Reconstructing accurate surfaces from sparse multi-view images remains challenging due to severe geometric ambiguity and occlusions. Existing generalizable neural surface reconstruction methods primarily rely on cost volumes that summarize multi-view features using simple statistics (e.g., mean and variance), which discard critical view-dependent geometric structure and often lead to over-smoothed reconstructions. We propose EpiS, a generalizable neural surface reconstruction framework that explicitly leverages epipolar geometry for sparse-view inputs. Instead of directly regressing geometry from cost-volume statistics, EpiS uses coarse cost-volume features to guide the aggregation of fine-grained epipolar features sampled along corresponding epipolar lines across source views. An epipolar transformer fuses multi-view information, followed by ray-wise aggregation to produce SDF-aware features for surface estimation. To further mitigate information loss under sparse views, we introduce a geometry regularization strategy that leverages a pretrained monocular depth model through scale-invariant global and local constraints. Extensive experiments on DTU and BlendedMVS demonstrate that EpiS significantly outperforms state-of-the-art generalizable surface reconstruction methods under sparse-view settings, while maintaining strong generalization without per-scene optimization.

Figures (5)

• Figure 1: Reconstruction results on the DTU dataset.
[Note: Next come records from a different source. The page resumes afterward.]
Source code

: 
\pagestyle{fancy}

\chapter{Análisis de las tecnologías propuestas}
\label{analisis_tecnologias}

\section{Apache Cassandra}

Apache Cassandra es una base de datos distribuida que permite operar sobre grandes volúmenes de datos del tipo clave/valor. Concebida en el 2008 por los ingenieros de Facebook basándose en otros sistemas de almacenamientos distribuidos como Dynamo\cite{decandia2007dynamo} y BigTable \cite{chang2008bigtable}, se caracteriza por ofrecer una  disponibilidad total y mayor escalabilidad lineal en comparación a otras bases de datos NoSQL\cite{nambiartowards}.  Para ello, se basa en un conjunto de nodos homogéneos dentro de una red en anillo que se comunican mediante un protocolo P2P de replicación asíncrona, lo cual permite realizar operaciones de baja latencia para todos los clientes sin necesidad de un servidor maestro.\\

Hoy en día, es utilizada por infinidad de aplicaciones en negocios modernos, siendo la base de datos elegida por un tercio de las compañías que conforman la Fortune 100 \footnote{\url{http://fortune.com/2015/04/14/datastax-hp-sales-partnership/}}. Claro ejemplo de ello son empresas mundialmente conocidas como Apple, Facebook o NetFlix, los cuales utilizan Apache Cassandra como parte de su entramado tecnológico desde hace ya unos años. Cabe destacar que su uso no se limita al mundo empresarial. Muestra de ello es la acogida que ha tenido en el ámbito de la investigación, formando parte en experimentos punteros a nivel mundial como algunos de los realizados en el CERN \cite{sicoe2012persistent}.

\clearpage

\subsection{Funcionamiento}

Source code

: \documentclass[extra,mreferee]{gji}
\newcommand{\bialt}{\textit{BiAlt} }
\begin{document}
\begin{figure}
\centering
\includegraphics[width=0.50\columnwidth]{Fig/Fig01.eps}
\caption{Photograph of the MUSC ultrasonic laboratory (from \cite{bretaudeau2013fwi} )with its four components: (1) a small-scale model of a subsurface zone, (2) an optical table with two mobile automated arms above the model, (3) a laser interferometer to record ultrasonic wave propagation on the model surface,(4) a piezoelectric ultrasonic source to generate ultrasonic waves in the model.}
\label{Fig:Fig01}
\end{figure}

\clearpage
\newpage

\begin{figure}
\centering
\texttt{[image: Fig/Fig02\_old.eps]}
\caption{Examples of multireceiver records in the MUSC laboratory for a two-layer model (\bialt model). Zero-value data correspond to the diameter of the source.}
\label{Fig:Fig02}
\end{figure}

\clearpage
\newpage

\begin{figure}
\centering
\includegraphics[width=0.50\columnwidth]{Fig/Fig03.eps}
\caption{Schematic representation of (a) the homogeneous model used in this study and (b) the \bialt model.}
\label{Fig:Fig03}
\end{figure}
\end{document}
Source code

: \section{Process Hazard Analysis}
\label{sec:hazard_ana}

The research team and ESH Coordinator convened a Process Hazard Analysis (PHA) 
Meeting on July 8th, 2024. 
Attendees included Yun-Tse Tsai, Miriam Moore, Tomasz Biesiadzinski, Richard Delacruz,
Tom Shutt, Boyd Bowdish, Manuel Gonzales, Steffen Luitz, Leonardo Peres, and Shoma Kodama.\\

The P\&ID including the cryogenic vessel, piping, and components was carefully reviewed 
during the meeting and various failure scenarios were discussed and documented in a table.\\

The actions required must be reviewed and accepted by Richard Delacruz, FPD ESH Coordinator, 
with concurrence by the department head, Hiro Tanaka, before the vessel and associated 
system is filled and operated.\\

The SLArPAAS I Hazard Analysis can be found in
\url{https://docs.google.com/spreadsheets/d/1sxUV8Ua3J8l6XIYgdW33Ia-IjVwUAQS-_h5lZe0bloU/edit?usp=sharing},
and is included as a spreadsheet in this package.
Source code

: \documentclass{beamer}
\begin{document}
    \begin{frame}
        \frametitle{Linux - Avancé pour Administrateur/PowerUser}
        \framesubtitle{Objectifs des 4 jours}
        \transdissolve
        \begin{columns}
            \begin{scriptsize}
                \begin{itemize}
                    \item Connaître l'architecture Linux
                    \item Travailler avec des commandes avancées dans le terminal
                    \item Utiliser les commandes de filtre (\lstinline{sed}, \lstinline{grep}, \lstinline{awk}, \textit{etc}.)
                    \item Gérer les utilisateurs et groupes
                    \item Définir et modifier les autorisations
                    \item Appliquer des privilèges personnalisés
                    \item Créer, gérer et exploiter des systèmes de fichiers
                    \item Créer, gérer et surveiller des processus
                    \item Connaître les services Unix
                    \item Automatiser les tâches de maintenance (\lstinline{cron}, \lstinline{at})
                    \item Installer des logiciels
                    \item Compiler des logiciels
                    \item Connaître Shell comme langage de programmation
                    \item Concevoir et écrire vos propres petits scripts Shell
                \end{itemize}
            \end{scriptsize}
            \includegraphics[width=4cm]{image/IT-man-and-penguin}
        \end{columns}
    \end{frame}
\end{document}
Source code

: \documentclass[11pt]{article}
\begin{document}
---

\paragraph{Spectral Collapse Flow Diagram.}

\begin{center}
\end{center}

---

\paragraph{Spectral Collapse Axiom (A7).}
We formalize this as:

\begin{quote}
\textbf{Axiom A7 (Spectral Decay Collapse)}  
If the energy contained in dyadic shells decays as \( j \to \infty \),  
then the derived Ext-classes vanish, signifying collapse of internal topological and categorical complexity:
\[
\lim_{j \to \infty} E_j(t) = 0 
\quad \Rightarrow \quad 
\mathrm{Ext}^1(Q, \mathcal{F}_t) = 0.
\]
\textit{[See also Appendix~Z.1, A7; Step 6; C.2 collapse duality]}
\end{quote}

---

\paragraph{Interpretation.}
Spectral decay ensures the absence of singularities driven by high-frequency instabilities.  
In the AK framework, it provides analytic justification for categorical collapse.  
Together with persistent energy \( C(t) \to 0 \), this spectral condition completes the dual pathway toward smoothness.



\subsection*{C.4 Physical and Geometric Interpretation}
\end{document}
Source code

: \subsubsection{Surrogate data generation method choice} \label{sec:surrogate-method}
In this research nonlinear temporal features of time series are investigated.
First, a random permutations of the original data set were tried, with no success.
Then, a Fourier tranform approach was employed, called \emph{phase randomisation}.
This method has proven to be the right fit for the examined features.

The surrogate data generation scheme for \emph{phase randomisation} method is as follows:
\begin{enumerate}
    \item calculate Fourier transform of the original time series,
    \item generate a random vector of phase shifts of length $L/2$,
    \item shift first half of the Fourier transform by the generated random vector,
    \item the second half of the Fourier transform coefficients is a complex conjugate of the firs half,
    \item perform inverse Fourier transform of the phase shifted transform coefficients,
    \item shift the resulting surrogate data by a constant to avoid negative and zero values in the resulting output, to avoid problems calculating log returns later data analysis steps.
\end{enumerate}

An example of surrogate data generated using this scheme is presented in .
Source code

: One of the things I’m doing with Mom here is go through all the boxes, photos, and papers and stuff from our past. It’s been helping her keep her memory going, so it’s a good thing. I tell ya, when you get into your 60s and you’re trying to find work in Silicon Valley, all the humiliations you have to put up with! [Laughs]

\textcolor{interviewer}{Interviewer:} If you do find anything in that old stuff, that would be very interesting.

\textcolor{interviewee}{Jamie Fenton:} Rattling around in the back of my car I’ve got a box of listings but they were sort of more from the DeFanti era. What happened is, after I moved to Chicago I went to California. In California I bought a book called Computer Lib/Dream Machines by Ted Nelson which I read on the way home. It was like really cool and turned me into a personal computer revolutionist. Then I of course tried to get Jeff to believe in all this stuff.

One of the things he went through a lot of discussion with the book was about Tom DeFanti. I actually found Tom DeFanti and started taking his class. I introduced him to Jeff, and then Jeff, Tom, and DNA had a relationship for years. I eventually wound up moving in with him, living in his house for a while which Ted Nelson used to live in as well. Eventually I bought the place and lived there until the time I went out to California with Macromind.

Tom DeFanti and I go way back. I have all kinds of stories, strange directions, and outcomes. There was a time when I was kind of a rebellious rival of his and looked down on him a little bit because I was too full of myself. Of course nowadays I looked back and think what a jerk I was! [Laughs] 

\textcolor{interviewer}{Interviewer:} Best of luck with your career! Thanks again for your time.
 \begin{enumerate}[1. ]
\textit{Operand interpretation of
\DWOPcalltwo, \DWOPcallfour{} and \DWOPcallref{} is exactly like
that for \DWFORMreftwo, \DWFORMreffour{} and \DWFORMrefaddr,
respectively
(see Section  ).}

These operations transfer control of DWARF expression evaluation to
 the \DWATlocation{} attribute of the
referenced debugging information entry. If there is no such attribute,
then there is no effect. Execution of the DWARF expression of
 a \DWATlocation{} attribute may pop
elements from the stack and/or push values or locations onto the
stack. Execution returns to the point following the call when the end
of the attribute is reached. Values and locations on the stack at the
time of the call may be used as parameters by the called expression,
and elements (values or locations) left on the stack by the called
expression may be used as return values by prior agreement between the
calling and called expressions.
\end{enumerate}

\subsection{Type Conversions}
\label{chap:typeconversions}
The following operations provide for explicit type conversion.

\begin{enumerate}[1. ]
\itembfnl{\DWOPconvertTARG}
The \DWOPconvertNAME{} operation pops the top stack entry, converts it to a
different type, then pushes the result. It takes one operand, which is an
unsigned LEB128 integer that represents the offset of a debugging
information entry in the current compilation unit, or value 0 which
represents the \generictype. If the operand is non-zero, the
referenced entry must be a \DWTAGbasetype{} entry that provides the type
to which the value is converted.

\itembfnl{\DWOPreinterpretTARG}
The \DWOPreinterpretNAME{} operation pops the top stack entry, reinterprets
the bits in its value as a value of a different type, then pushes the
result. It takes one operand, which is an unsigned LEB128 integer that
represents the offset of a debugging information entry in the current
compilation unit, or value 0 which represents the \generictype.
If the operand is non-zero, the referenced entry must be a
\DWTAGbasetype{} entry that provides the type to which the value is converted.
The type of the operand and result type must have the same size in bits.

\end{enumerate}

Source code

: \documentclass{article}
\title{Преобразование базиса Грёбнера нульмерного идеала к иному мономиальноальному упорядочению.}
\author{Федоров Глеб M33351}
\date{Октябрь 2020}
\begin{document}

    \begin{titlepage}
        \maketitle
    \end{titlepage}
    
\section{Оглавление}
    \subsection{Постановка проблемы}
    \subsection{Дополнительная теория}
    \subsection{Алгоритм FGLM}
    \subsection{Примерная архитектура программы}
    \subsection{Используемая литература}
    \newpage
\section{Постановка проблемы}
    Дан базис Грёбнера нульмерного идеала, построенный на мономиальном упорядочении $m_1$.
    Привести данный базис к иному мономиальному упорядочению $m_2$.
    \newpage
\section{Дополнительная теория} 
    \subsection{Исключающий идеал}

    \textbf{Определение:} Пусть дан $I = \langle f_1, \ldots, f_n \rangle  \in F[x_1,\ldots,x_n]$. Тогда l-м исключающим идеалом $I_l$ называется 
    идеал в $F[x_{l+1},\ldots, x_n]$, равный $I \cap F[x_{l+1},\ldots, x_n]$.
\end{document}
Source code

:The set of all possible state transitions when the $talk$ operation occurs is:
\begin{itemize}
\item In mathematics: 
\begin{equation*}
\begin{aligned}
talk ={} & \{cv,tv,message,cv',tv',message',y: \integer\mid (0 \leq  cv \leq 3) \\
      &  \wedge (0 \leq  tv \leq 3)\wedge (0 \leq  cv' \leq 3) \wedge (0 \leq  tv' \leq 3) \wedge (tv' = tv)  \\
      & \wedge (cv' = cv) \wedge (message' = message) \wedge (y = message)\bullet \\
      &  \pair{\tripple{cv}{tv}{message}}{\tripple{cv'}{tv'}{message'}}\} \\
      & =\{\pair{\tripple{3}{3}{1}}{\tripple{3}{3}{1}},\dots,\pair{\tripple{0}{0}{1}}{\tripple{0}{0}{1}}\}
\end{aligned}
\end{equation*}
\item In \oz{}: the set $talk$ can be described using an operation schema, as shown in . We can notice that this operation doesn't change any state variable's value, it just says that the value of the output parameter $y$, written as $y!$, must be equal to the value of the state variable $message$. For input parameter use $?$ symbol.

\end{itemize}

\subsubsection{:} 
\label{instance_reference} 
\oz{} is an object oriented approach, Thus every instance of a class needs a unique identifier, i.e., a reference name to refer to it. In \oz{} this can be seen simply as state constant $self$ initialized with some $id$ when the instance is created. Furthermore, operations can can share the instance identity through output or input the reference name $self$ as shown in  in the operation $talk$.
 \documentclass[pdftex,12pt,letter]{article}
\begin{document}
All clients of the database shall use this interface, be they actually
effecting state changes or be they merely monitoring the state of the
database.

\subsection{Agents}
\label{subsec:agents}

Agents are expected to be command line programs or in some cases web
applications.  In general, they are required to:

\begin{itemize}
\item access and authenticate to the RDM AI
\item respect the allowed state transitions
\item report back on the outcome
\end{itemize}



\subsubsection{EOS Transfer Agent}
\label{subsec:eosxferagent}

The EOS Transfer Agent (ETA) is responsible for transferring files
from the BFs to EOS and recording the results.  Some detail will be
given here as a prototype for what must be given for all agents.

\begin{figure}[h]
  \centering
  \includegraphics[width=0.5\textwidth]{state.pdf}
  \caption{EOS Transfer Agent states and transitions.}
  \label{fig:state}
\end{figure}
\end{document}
Our approach has remarkable generalization capabilities across various scenes, successfully reconstructing neural surfaces using only three source images through fast network inference. Notably, the reconstruction quality of our fast inference process surpasses that of SparseNeuS, offering enhanced accuracy and fidelity. Additionally, our results can be further refined through per-scene adjustments. (All meshes are visualized with the help of MeshLab2022).
• Figure 2: Illustration of the Pipeline. Given a ray in the target view, it is projected onto source views to extract the epipolar feature and distribution feature (variance and mean) using a cost volume. Subsequently, the distribution features are utilized as queries, while the epipolar features serve as keys and values for cross-attention transformers, facilitating cross-view epipolar feature fusion. This fused feature set serves as input for subsequent ray transformers, enabling feature aggregation along the target ray. Finally, the resulting feature is used in the geometry MLP and weight decoder to predict corresponding signed distance functions (SDF) and multi-view color weights.
• Figure 3: Visualization of Our Fine-Tuning Strategy Designs. On the left, we present the predicted and ground truth depth maps. In the middle, we illustrate the triplet loss. On the right, we showcase the derivative gradients along the X and Y axes of the images.
• Figure 4: Visualization results on the DTU dataset. EpiS produces precise outcomes without requiring fine-tuning. Moreover, fine-tuning further enhances the realism of our results, which is evident in the comparison.
• Figure 5: Reconstruction results on the BlendedMVS dataset. EpiS yields reasonably accurate estimation even without pre-training on BlendedMVS. Fine-tuning enhances EpiS's performance, leading to further improvements in accuracy.